We discovered if you play Tetris for too long you start parsing the world into “How do I make straight lines.” It’s great if you’re playing Tetris, but maladaptive if you’re not. This is called The Tetris Effect. It’s the same thing if I take a flash photograph of you. That flash should leave a blue or orange dot in your vision.
The same thing happens to us on the cognitive level. I’m working with a very large accounting firm right now, working with tax auditors on how to make them happier. I discovered the tax auditors who are the most successful sometimes are the ones that for eight to 14 hours a day were looking at tax forms, looking for mistakes and errors.
This makes them very good at their job, but when they started leading their teams or they went home to their spouse at night, they would be seeing all the lists of mistakes and errors that were around them. Two of them told me they came home with list of the errors and mistakes that their wife was making. This is what makes me so good at work.

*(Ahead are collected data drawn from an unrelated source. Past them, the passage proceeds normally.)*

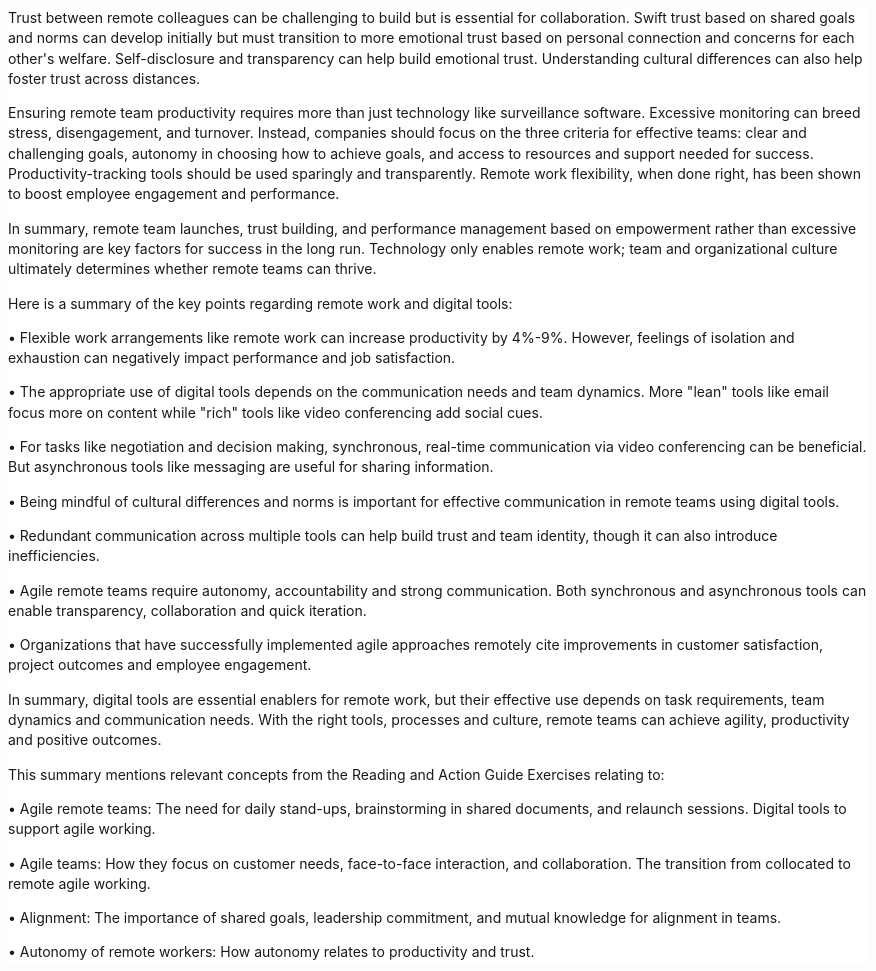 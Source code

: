 Trust between remote colleagues can be challenging to build but is essential for collaboration. Swift trust based on shared goals and norms can develop initially but must transition to more emotional trust based on personal connection and concerns for each other's welfare. Self-disclosure and transparency can help build emotional trust. Understanding cultural differences can also help foster trust across distances.   

Ensuring remote team productivity requires more than just technology like surveillance software. Excessive monitoring can breed stress, disengagement, and turnover. Instead, companies should focus on the three criteria for effective teams: clear and challenging goals, autonomy in choosing how to achieve goals, and access to resources and support needed for success. Productivity-tracking tools should be used sparingly and transparently. Remote work flexibility, when done right, has been shown to boost employee engagement and performance.

In summary, remote team launches, trust building, and performance management based on empowerment rather than excessive monitoring are key factors for success in the long run. Technology only enables remote work; team and organizational culture ultimately determines whether remote teams can thrive.

 Here is a summary of the key points regarding remote work and digital tools:

• Flexible work arrangements like remote work can increase productivity by 4%-9%. However, feelings of isolation and exhaustion can negatively impact performance and job satisfaction. 

• The appropriate use of digital tools depends on the communication needs and team dynamics. More "lean" tools like email focus more on content while "rich" tools like video conferencing add social cues.

• For tasks like negotiation and decision making, synchronous, real-time communication via video conferencing can be beneficial. But asynchronous tools like messaging are useful for sharing information.

• Being mindful of cultural differences and norms is important for effective communication in remote teams using digital tools.

• Redundant communication across multiple tools can help build trust and team identity, though it can also introduce inefficiencies.

• Agile remote teams require autonomy, accountability and strong communication. Both synchronous and asynchronous tools can enable transparency, collaboration and quick iteration.

• Organizations that have successfully implemented agile approaches remotely cite improvements in customer satisfaction, project outcomes and employee engagement.

In summary, digital tools are essential enablers for remote work, but their effective use depends on task requirements, team dynamics and communication needs. With the right tools, processes and culture, remote teams can achieve agility, productivity and positive outcomes.

 This summary mentions relevant concepts from the Reading and Action Guide Exercises relating to:

• Agile remote teams: The need for daily stand-ups, brainstorming in shared documents, and relaunch sessions. Digital tools to support agile working.

• Agile teams: How they focus on customer needs, face-to-face interaction, and collaboration. The transition from collocated to remote agile working.

• Alignment: The importance of shared goals, leadership commitment, and mutual knowledge for alignment in teams.

• Autonomy of remote workers: How autonomy relates to productivity and trust.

They were stuck in a negative Tetris Effect. We’re finding the same thing with lawyers. Lawyers have three times the level of depression of most of the other occupational groups in America. We discovered that many of the lawyers were coming home and started deposing their children or thinking about their quality time with their loved ones in terms of quantified billable hours.
Why are lawyers 3.6 times more likely to suffer from depression and more likely to end up divorced? They have trained their minds to seek out the bad in life because pessimists excel at law.
Is there a way to get your mind out of these negative loops? Yes.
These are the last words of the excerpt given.